Historic Oxford charity venue to be given a makeover thanks to Lottery funding
The historic Oxford Deaf and Hard of Hearing Centre, based in the heart of the City at St. Ebbe’s, has been given a boost. Thanks to £50,000 funding from the Big Potential Advanced Fund, the charity is now looking at plans for the future of the Centre and can seek support from other social lenders to deliver these plans.
The iconic Centre, which recently merged with Deaf Direct, has served as a hub of community activity for D/deaf people in the county for 60 years. Services currently available from the Centre include sign language interpreters, sign language classes, specialist equipment, coffee mornings for hard of hearing people and D/deaf sign language users. The Centre is regularly used by the Hard of Hearing Club, Oxfordshire Deaf Children’s Society, Deaf Club and Deaf Church. The venue is also well used by the wider local community including the Blood Donor Service and a range of activity groups.
The Centre is a regular participant in Oxford Open Doors events due to its Grade II Listed Tudor Cottage and boasts one of the oldest preserved features from the original city wall – a stone arch doorway.

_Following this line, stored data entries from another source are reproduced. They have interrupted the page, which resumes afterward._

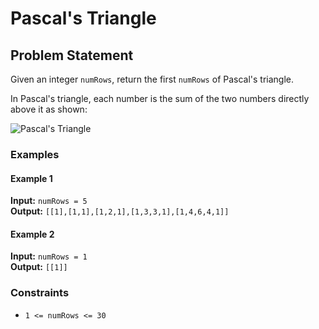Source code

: # Pascal's Triangle

## Problem Statement
Given an integer `numRows`, return the first `numRows` of Pascal's triangle.

In Pascal's triangle, each number is the sum of the two numbers directly above it as shown:

![Pascal's Triangle](https://upload.wikimedia.org/wikipedia/commons/0/0d/PascalTriangleAnimated2.gif)

### Examples

#### Example 1
**Input:** `numRows = 5`  
**Output:** `[[1],[1,1],[1,2,1],[1,3,3,1],[1,4,6,4,1]]`

#### Example 2
**Input:** `numRows = 1`  
**Output:** `[[1]]`

### Constraints
- `1 <= numRows <= 30`
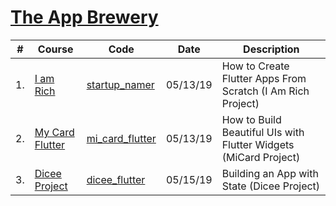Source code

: # [The App Brewery](https://www.appbrewery.co/courses/)

| # | Course  | Code | Date | Description
| ------------- | ------------- | ------------- | ------------- | -------------
| 1. | [I am Rich](./i_am_rich) | [startup_namer](./i_am_rich) | 05/13/19 | How to Create Flutter Apps From Scratch (I Am Rich Project)
| 2. | [My Card Flutter](./mi_card_flutter) | [mi_card_flutter](./mi_card_flutter) | 05/13/19 | How to Build Beautiful UIs with Flutter Widgets (MiCard Project)
| 3. | [Dicee Project](./dicee_flutter) | [dicee_flutter](./dicee_flutter) | 05/15/19 | Building an App with State (Dicee Project)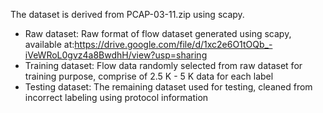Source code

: The dataset is derived from PCAP-03-11.zip using scapy.

- Raw dataset: Raw format of flow dataset generated using scapy, available at:https://drive.google.com/file/d/1xc2e6O1tOQb_-iVeWRoL0gvz4a8BwdhH/view?usp=sharing
- Training dataset: Flow data randomly selected from raw dataset for training purpose, comprise of 2.5 K - 5 K data for each label
- Testing dataset: The remaining dataset used for testing, cleaned from incorrect labeling using protocol information

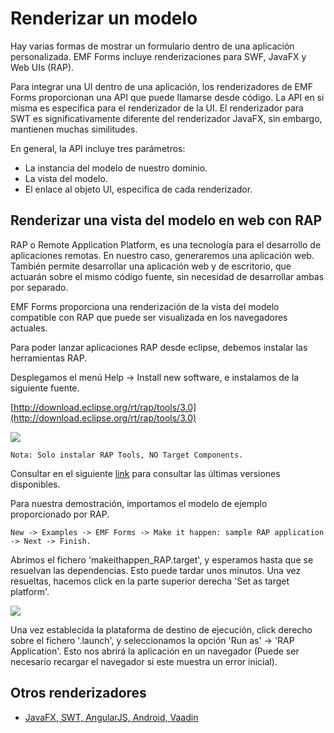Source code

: # Renderizar un modelo

Hay varias formas de mostrar un formulario dentro de una aplicación personalizada. EMF Forms incluye renderizaciones para SWF, JavaFX y Web UIs (RAP).

Para integrar una UI dentro de una aplicación, los renderizadores de EMF Forms proporcionan una API que puede llamarse desde código. La API en si misma es especifica para el renderizador de la UI. El renderizador para SWT es significativamente diferente del renderizador JavaFX, sin embargo, mantienen muchas similitudes. 

En general, la API incluye tres parámetros:

- La instancia del modelo de nuestro dominio.
- La vista del modelo.
- El enlace al objeto UI, especifica de cada renderizador.


## Renderizar una vista del modelo en web con RAP

RAP o Remote Application Platform, es una tecnología para el desarrollo de aplicaciones remotas. En nuestro caso, generaremos una aplicación web. También permite desarrollar una aplicación web y de escritorio, que actuarán sobre el mismo código fuente, sin necesidad de desarrollar ambas por separado.

EMF Forms proporciona una renderización de la vista del modelo compatible con RAP que puede ser visualizada en los navegadores actuales.

Para poder lanzar aplicaciones RAP desde eclipse, debemos instalar las herramientas RAP.

Desplegamos el menú Help -> Install new software, e instalamos de la siguiente fuente.

[http://download.eclipse.org/rt/rap/tools/3.0](http://download.eclipse.org/rt/rap/tools/3.0)

![](http://i.imgur.com/SubkQHr.jpg)

    Nota: Solo instalar RAP Tools, NO Target Components.

Consultar en el siguiente [link](https://www.eclipse.org/rap/downloads/) para consultar las últimas versiones disponibles.

Para nuestra demostración, importamos el modelo de ejemplo proporcionado por RAP.

    New -> Examples -> EMF Forms -> Make it happen: sample RAP application -> Next -> Finish.
    
Abrimos el fichero 'makeithappen_RAP.target', y esperamos hasta que se resuelvan las dependencias. Esto puede tardar unos minutos. Una vez resueltas, hacemos click en la parte superior derecha 'Set as target platform'.

![](http://i.imgur.com/HTN6xIT.jpg)

Una vez establecida la plataforma de destino de ejecución, click derecho sobre el fichero '.launch', y seleccionamos la opción 'Run as' -> 'RAP Application'. Esto nos abrirá la aplicación en un navegador (Puede ser necesario recargar el navegador si este muestra un error inicial).


## Otros renderizadores

- [JavaFX, SWT, AngularJS, Android, Vaadin](http://eclipsesource.com/blogs/tutorials/emf-forms-renderer)

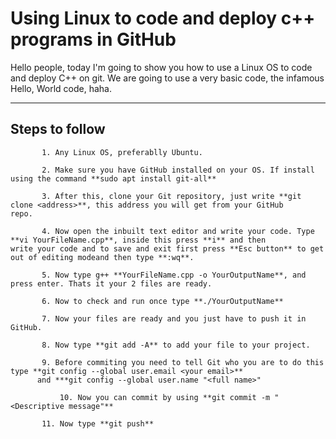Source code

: # Using Linux to code and deploy c++ programs in GitHub

Hello people, today I'm going to show you how to use a Linux OS to code and deploy C++ on git. 
We are going to use a very basic code, the infamous Hello, World code, haha.

---
## Steps to follow

	       1. Any Linux OS, preferablly Ubuntu.
 
	       2. Make sure you have GitHub installed on your OS. If install using the command **sudo apt install git-all**

	       3. After this, clone your Git repository, just write **git clone <address>**, this address you will get from your GitHub 		  repo.

	       4. Now open the inbuilt text editor and write your code. Type **vi YourFileName.cpp**, inside this press **i** and then                     write your code and to save and exit first press **Esc button** to get out of editing modeand then type **:wq**.

	       5. Now type g++ **YourFileName.cpp -o YourOutputName**, and press enter. Thats it your 2 files are ready.

	       6. Now to check and run once type **./YourOutputName**

	       7. Now your files are ready and you just have to push it in GitHub.

	       8. Now type **git add -A** to add your file to your project.

	       9. Before commiting you need to tell Git who you are to do this type **git config --global user.email <your email>** 
		  and ***git config --global user.name "<full name>"
	    
               10. Now you can commit by using **git commit -m "<Descriptive message"**

	       11. Now type **git push**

However, despite the intriguing history behind the Centre, it is in desperate need of renovation. The existing buildings are in poor condition and expensive to run. Depending on further social investment, plans are being put in place to turn the Centre into a modern building which will continue to serve both the needs of D/deaf and hard of hearing people alongside those of the local community. The funding from Big Potential Advanced is therefore much-needed.
Big Potential is a Big Lottery Fund grant programme that will deliver approximately £20m of grant funding over three years to eligible voluntary, community and social enterprise (VCSE) organisations with the aim of improving their sustainability, capacity and scale in order that they may deliver greater social impact.
The programme has two routes; Breakthrough and Advanced. Big Potential Breakthrough helps VCSE organisations work out how social investment might work for them. Big Potential Advanced helps VCSE organisations with strong proposals apply for investment or challenge for contracts.
Big Potential is administered by Social Investment Business* for the Big Lottery Fund*, in partnership with Locality, Charity Bank, Social Enterprise UK, and the University of Northampton.
Philip Gerrard, CEO of Deaf Direct, commented,
“We are proud of the Centre’s rich history and renovations will make the best of the unique features the buildings have to offer. However, thanks to funding from the Big Potential Advanced Fund, we are hoping to encourage other social lenders to help us bring the Centre into the 21st Century and make it a building which is accessible for all communities in Oxford. We are working with a local firm, Oxford Architects LLP, to make plans which will protect the future of the Centre and the communities it serves.”
If you are living with hearing loss in Oxfordshire and would like support, please email firstname.lastname@example.org or ring 01905 746 301.
* Big Lottery Fund
The Big Lottery Fund, the largest distributor of National Lottery good cause funding, is responsible for giving out 40% of the money raised for good causes by the National Lottery.
The Fund is committed to bringing real improvements to communities and the lives of people most in need and has been rolling out grants to health, education, environment and charitable causes across the UK. Since its inception in 2004 BIG has awarded close to £6bn.
The Fund was formally established by Parliament on 1 December 2006.
In the year ending 31 March 2013, 28% of total National Lottery revenue was returned to the Good Causes. Since the National Lottery began in 1994, over £30 billion has now been raised and more than 400,000 grants awarded across arts, sport, heritage, charities, health, education and the environment.
Social Investment Business
Social Investment Business provide loans, grants and strategic support to charities and social enterprises to help them change the lives of the people they work with.
They have helped hundreds of organisations become more resilient and sustainable so that they can grow and increase their impact.
They were one of the UK’s first social investors and since 2002 have provided over £380 million of loans and grants to charities and social enterprises.